One incredible thing about BLM managed land is that you can often visit, and camp, for free. Sometimes for months at a time. There's an entire subculture of mobile homeless folks who do just that. There's lots of snowbirds who summer around Mammoth Lake (which is actually national forest land, mostly, I think, but similarly loosely regulated) and winter in Quartzsite or Slab City or Yuma.
"Allemansrätten gives a person the right to access, walk, cycle, ride, ski, and camp on any land—with the exception of private gardens, the immediate vicinity of a dwelling house and land under cultivation. It also gives the right to pick wild flowers, mushrooms and berries, but not to hunt in any way. Swimming in any lake and putting an unpowered boat on any water is permitted unless explicitly forbidden"
That's fantastic! I feel like that should be the law everywhere. It's kind of accepted in the US that unless posted "no trespassing", you can wander about in rural areas, without trouble, as long as you don't get too close to houses and such. But, the law definitely sides with property owners if they put up a sign saying keep out.

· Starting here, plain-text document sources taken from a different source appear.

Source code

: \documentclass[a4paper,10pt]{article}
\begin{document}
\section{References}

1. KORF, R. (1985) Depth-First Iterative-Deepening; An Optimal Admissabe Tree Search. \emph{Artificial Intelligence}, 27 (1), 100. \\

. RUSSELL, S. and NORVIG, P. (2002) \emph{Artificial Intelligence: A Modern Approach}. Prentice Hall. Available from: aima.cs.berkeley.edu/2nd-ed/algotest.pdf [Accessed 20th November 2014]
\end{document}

But, to put things into perspective, the BLM and the Forest Service have more land under management than nearly all of the Nordic countries combined (BLM and Forest Service have nearly 3 million sq km under management). And, the much of that land can be roamed, at will; some of it can even be camped on for long periods of time at little or no cost. So, there's no shortage of land in the US for roaming, though it's concentrated most heavily in the southwest. Northeastern states have been too densely populated for too long to have had a chance to get some protected wilderness.
With the result that tourists flock to Trolltunga and other inaccessible sites with no training, no equipment and no hiking clothes/boots. They start too late and get lost and cold when it suddenly gets dark or the weather turns. The local red cross is called out and have to hike up to get them down again. :-)
e: Not to say I'm against allemansretten, I love it.
(Leaving this here for anyone like me who had to google why Black Lives Matter has anything to do with tourism)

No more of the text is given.